§ **Items listed in a dataset**:
—————

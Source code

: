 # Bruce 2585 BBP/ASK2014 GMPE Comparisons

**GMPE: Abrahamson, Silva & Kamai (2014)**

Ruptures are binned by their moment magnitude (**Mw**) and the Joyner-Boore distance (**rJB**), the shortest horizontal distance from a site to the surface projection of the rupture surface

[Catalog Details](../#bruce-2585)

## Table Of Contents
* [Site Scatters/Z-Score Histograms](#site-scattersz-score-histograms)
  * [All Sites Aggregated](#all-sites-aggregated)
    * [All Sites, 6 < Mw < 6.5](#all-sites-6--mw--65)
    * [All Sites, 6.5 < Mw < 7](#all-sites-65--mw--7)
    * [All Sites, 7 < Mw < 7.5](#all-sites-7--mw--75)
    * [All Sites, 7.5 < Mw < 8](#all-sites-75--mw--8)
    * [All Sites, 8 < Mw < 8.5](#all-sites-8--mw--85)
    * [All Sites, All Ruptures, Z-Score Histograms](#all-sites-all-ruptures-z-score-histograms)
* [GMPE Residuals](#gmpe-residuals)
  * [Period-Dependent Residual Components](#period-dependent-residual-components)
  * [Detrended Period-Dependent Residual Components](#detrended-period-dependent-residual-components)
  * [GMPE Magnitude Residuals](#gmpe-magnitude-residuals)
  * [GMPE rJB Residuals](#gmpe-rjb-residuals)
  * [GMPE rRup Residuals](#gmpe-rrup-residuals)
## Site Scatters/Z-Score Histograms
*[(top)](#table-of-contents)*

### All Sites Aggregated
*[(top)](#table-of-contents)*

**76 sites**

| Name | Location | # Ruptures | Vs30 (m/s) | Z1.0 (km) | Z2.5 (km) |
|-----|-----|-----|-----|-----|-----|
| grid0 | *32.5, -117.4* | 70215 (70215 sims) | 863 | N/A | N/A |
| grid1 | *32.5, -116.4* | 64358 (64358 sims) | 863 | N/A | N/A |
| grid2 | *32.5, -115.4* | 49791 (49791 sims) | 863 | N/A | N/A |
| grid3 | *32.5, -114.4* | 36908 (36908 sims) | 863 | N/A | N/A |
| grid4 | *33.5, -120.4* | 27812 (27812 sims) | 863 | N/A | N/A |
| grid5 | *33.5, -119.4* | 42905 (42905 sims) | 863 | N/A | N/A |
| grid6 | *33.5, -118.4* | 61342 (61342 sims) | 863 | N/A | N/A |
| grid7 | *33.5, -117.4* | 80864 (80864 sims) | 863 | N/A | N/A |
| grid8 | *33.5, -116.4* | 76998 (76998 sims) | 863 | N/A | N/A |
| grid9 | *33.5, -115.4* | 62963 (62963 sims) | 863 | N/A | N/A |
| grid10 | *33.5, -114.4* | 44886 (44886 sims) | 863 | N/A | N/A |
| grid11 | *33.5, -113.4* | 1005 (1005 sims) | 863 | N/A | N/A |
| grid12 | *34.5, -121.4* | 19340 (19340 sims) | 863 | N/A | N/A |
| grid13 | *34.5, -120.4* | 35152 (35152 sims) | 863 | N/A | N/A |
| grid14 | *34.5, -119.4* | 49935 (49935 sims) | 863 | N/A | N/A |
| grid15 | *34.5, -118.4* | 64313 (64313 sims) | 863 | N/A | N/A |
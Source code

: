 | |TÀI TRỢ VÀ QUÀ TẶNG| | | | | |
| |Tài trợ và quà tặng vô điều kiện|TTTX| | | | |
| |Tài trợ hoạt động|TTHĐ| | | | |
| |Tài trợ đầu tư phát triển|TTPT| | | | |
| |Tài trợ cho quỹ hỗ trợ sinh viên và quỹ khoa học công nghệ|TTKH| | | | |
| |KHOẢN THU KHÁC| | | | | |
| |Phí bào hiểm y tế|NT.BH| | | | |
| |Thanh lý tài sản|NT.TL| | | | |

—————

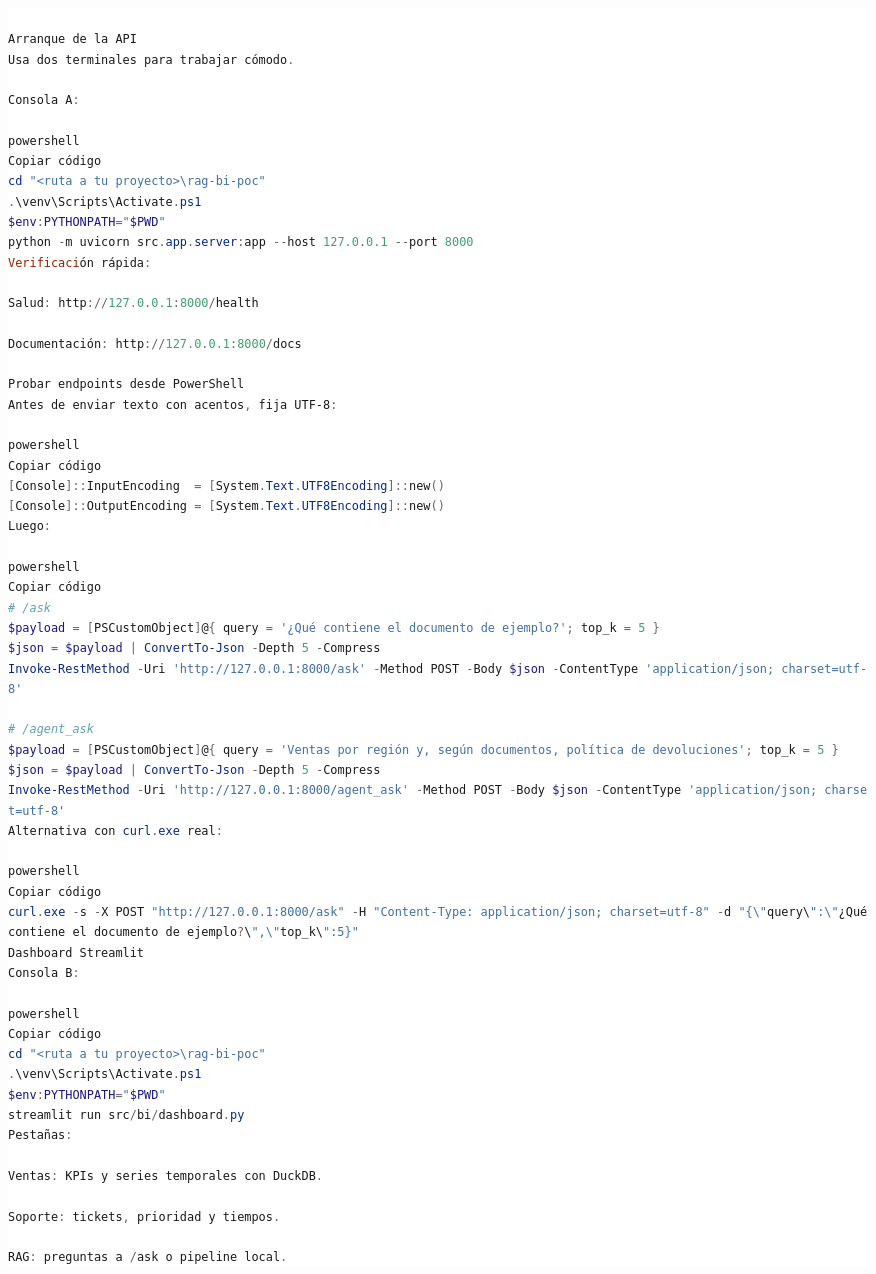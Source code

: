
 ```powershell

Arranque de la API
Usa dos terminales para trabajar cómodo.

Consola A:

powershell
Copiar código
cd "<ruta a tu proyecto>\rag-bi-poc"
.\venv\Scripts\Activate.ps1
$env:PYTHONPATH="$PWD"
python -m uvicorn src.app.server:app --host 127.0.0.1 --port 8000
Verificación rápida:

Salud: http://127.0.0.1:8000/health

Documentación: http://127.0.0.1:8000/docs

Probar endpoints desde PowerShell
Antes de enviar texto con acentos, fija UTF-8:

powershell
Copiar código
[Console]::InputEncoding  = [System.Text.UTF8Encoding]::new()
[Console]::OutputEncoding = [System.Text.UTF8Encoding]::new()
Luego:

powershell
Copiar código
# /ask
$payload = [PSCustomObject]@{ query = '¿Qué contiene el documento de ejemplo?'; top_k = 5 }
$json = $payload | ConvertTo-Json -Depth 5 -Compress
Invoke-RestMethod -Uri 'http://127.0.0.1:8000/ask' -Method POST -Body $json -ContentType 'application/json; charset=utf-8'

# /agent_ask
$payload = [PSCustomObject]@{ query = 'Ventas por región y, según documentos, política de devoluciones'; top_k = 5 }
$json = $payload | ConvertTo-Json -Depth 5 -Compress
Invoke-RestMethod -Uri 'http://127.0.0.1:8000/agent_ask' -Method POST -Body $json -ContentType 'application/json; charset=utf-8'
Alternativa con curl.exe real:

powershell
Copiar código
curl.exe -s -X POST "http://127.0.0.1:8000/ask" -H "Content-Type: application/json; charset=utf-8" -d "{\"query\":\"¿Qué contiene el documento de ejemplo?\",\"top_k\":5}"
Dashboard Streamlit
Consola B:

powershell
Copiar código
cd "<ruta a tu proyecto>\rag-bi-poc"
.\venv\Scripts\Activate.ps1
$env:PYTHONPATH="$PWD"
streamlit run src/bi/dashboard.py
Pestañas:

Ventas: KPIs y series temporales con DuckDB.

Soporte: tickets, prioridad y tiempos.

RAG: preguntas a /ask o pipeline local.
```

—————

What is the number of lines in the data that hold the string "GMPE"? Answer with the number only.

§ **Answer to this task**:
6